▶ _Supplied records_
..........

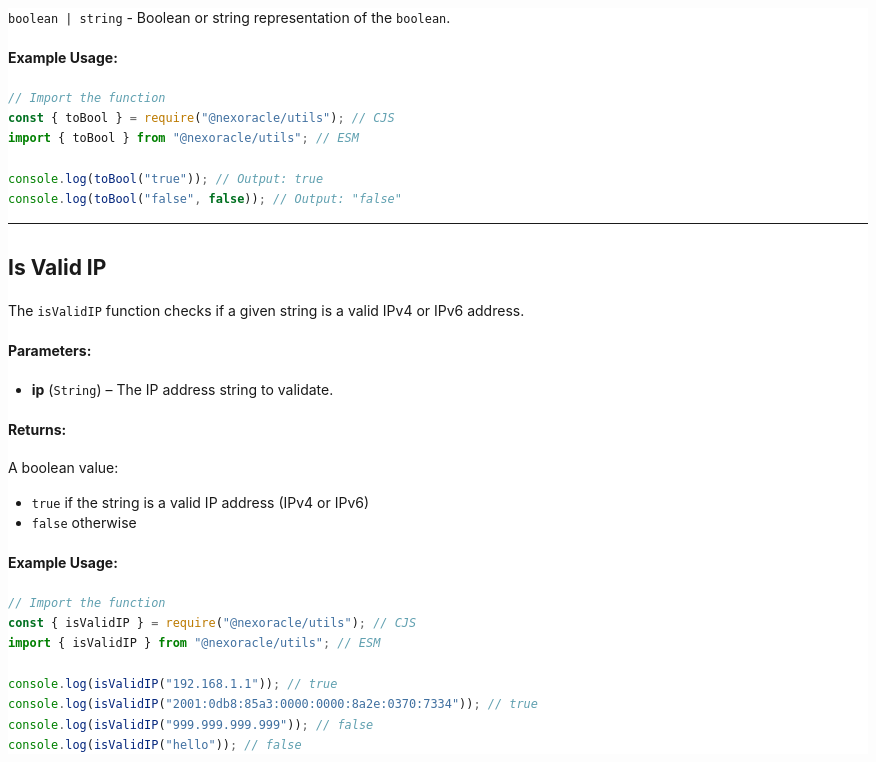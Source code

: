 `boolean | string` - Boolean or string representation of the `boolean`.

#### Example Usage:

```js
// Import the function
const { toBool } = require("@nexoracle/utils"); // CJS
import { toBool } from "@nexoracle/utils"; // ESM

console.log(toBool("true")); // Output: true
console.log(toBool("false", false)); // Output: "false"
```

---

## Is Valid IP

The `isValidIP` function checks if a given string is a valid IPv4 or IPv6 address.

#### Parameters:

- **ip** (`String`) – The IP address string to validate.

#### Returns:

A boolean value:

- `true` if the string is a valid IP address (IPv4 or IPv6)
- `false` otherwise

#### Example Usage:

```js
// Import the function
const { isValidIP } = require("@nexoracle/utils"); // CJS
import { isValidIP } from "@nexoracle/utils"; // ESM

console.log(isValidIP("192.168.1.1")); // true
console.log(isValidIP("2001:0db8:85a3:0000:0000:8a2e:0370:7334")); // true
console.log(isValidIP("999.999.999.999")); // false
console.log(isValidIP("hello")); // false
```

..........

▶ _What to produce_
From the records given above, copy all lines containing "boolean".

▶ _Solution to the problem_
: `boolean | string` - Boolean or string representation of the `boolean`.
A boolean value:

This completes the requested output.